Şimdi, ithalat-ihracat olgusu sürekli konu edilirken DİR kapsamında yapılanlar da anlatılıyor. Biz de şuna itiraz ediyoruz: DİR kapsamında ithal edilen ürünü niye bizim üreticimiz üretmiyor, bir. Un ve makarna olarak işlenip yurt dışına gidenin ham maddesini bizim üreticimiz, biz üretsek, yurt dışından almasak... Çünkü Türkiye'nin iklim dokusunun, çiftçisinin, üreticisinin bu konuda yeterliliği olduğunu belirtiyoruz. Bir de Toprak Mahsulleri alım yaparken gidip ayağına ürün almıyor, sen oraya götürürsen ürün alıyor; ödemede problemler çıkıyor, süre uzuyor. Öyle olunca tüccar gidip oradan alım yaptığında avantajlı olarak o öne geçiyor, tüccar daha düşük fiyat veriyor. Artık Türkiye, içinde bulunduğu iklim krizi de dikkate alınarak yeniden taban fiyat ve gerçekçi desteklemelere de dönmek zorunda; aksi takdirde, gıdada arz sorunumuz ortaya çıkar. Bugün paramız var, gidip alıyoruz dersiniz, yarın o ürünü de bulamazsınız. Bu bağlamda Toprak Mahsulleri Ofisine önemli görev düştüğünü varsayıyorum.
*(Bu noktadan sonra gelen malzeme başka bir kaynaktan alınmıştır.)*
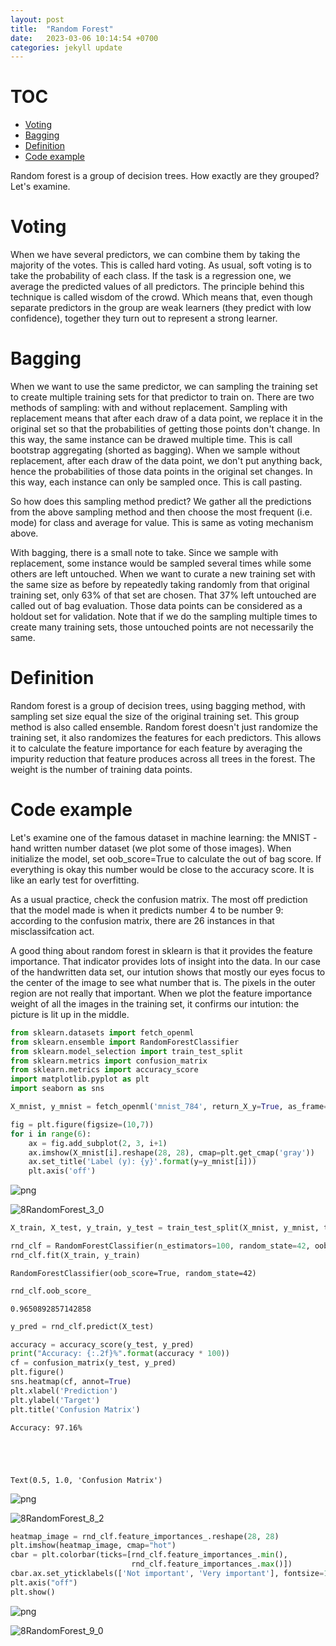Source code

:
 ```yaml
---
layout: post
title:  "Random Forest"
date:   2023-03-06 10:14:54 +0700
categories: jekyll update
---
```


# TOC
- [Voting](#vote)
- [Bagging](#bag)
- [Definition](#define)
- [Code example](#code)

Random forest is a group of decision trees. How exactly are they grouped? Let's examine.

# Voting

When we have several predictors, we can combine them by taking the majority of the votes. This is called hard voting. As usual, soft voting is to take the probability of each class. If the task is a regression one, we average the predicted values of all predictors. The principle behind this technique is called wisdom of the crowd. Which means that, even though separate predictors in the group are weak learners (they predict with low confidence), together they turn out to represent a strong learner.

# Bagging

When we want to use the same predictor, we can sampling the training set to create multiple training sets for that predictor to train on. There are two methods of sampling: with and without replacement. Sampling with replacement means that after each draw of a data point, we replace it in the original set so that the probabilities of getting those points don't change. In this way, the same instance can be drawed multiple time. This is call bootstrap aggregating (shorted as bagging). When we sample without replacement, after each draw of the data point, we don't put anything back, hence the probabilities of those data points in the original set changes. In this way, each instance can only be sampled once. This is call pasting.

So how does this sampling method predict? We gather all the predictions from the above sampling method and then choose the most frequent (i.e. mode) for class and average for value. This is same as voting mechanism above.

With bagging, there is a small note to take. Since we sample with replacement, some instance would be sampled several times while some others are left untouched. When we want to curate a new training set with the same size as before by repeatedly taking randomly from that original training set, only 63% of that set are chosen. That 37% left untouched are called out of bag evaluation. Those data points can be considered as a holdout set for validation. Note that if we do the sampling multiple times to create many training sets, those untouched points are not necessarily the same.

# Definition

Random forest is a group of decision trees, using bagging method, with sampling set size equal the size of the original training set. This group method is also called ensemble. Random forest doesn't just randomize the training set, it also randomizes the features for each predictors. This allows it to calculate the feature importance for each feature by averaging the impurity reduction that feature produces across all trees in the forest. The weight is the number of training data points.

# Code example

Let's examine one of the famous dataset in machine learning: the MNIST - hand written number dataset (we plot some of those images). When initialize the model, set oob_score=True to calculate the out of bag score. If everything is okay this number would be close to the accuracy score. It is like an early test for overfitting.

As a usual practice, check the confusion matrix. The most off prediction that the model made is when it predicts number 4 to be number 9: according to the confusion matrix, there are 26 instances in that misclassifcation act.

A good thing about random forest in sklearn is that it provides the feature importance. That indicator provides lots of insight into the data. In our case of the handwritten data set, our intution shows that mostly our eyes focus to the center of the image to see what number that is. The pixels in the outer region are not really that important. When we plot the feature importance weight of all the images in the training set, it confirms our intution: the picture is lit up in the middle.



```python
from sklearn.datasets import fetch_openml
from sklearn.ensemble import RandomForestClassifier
from sklearn.model_selection import train_test_split
from sklearn.metrics import confusion_matrix
from sklearn.metrics import accuracy_score
import matplotlib.pyplot as plt
import seaborn as sns
```


```python
X_mnist, y_mnist = fetch_openml('mnist_784', return_X_y=True, as_frame=False)
```


```python
fig = plt.figure(figsize=(10,7))
for i in range(6):  
    ax = fig.add_subplot(2, 3, i+1)
    ax.imshow(X_mnist[i].reshape(28, 28), cmap=plt.get_cmap('gray'))
    ax.set_title('Label (y): {y}'.format(y=y_mnist[i]))
    plt.axis('off')
```


    
![png](8RandomForest_files/8RandomForest_3_0.png)
    


![8RandomForest_3_0](https://user-images.githubusercontent.com/7457301/223482687-1e7065a8-4b64-4fb3-ad5f-bcddfd46dd55.png)


```python
X_train, X_test, y_train, y_test = train_test_split(X_mnist, y_mnist, test_size=0.2, random_state=2)
```


```python
rnd_clf = RandomForestClassifier(n_estimators=100, random_state=42, oob_score=True)
rnd_clf.fit(X_train, y_train)
```




    RandomForestClassifier(oob_score=True, random_state=42)




```python
rnd_clf.oob_score_
```




    0.9650892857142858




```python
y_pred = rnd_clf.predict(X_test)
```


```python
accuracy = accuracy_score(y_test, y_pred)
print("Accuracy: {:.2f}%".format(accuracy * 100))
cf = confusion_matrix(y_test, y_pred)
plt.figure()
sns.heatmap(cf, annot=True)
plt.xlabel('Prediction')
plt.ylabel('Target')
plt.title('Confusion Matrix')
```

    Accuracy: 97.16%





    Text(0.5, 1.0, 'Confusion Matrix')




    
![png](8RandomForest_files/8RandomForest_9_2.png)
    


![8RandomForest_8_2](https://user-images.githubusercontent.com/7457301/223482709-e67a62c5-9da0-4726-ba69-c81b86534d4a.png)


```python
heatmap_image = rnd_clf.feature_importances_.reshape(28, 28)
plt.imshow(heatmap_image, cmap="hot")
cbar = plt.colorbar(ticks=[rnd_clf.feature_importances_.min(),
                           rnd_clf.feature_importances_.max()])
cbar.ax.set_yticklabels(['Not important', 'Very important'], fontsize=14)
plt.axis("off")
plt.show()
```


    
![png](8RandomForest_files/8RandomForest_11_0.png)
    


![8RandomForest_9_0](https://user-images.githubusercontent.com/7457301/223482717-84ba97bf-cec0-460f-87e5-a50e64be6ec7.png)


```python

```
Ayrıca, bazı ürünleri alıp yurt dışına satımıyla ilgili de çalışmalar yürütülüyor. Biliyorsunuz, incir, 2024 yılı sonunda en çok iade gelen ürünlerden biri aflatoksinden dolayı. Biraz evvel ben keyifle yedim Sayın Genel Müdür, herhâlde bunlar da TMO'nun ama bayatlamış, bunları da ayrıca kontrol ettirmek lazım.

TOPRAK MAHSULLERİ OFİSİ GENEL MÜDÜRÜ AHMET GÜLDAL - Taze Sayın Vekilim.

ÖMER FETHİ GÜRER (Niğde) - Tadı damakta öyle gelmiyor.

Onun için, bu yurt dışı ürünlerindeki iadelerle ilgili de bu konuda burada bir bilgiye rastlamadım.

Söylemek istediğim şu: TMO önemlidir, değerlidir, kıymetlidir ama içeriği boşaltılmış bir TMO'nun ne çiftçiye ne ülkeye faydası olmaz. Kurumda çok değerli arkadaşlar çalışıyor, onlara itirazımız yok. Yalnız, politikayı TMO'nun belirlediği düşüncesinde değilim çünkü maliyetin altında bir taban fiyatı veya alım fiyatı -taban fiyatı kalktığı için- olacağını ben var saymıyorum. Önümüzdeki süreçte çiftçimizi koruyan bir anlayışı TMO'nun sahiplenmesini diliyorum ama bildiğiniz gibi sistem olarak bir tek kişinin yetkili olduğu bir sistemdeyiz, sizin de bu konuda eliniz kolunuz bağlı. Hazine ve Maliye Bakanı Mehmet Şimşek olduğu sürece sıkı para politikası gereği "Enflasyonu düşüreceğim." diye çiftçiye verilmesi gereken desteğin de çiftçiye verilmesi gereken alım fiyatının da uygulamaya girmeyeceğini düşünüyorum. Bu bağlamda, aşağıda konuşmam olduğu için size başarı diliyor, aranızdan ayrılıyorum.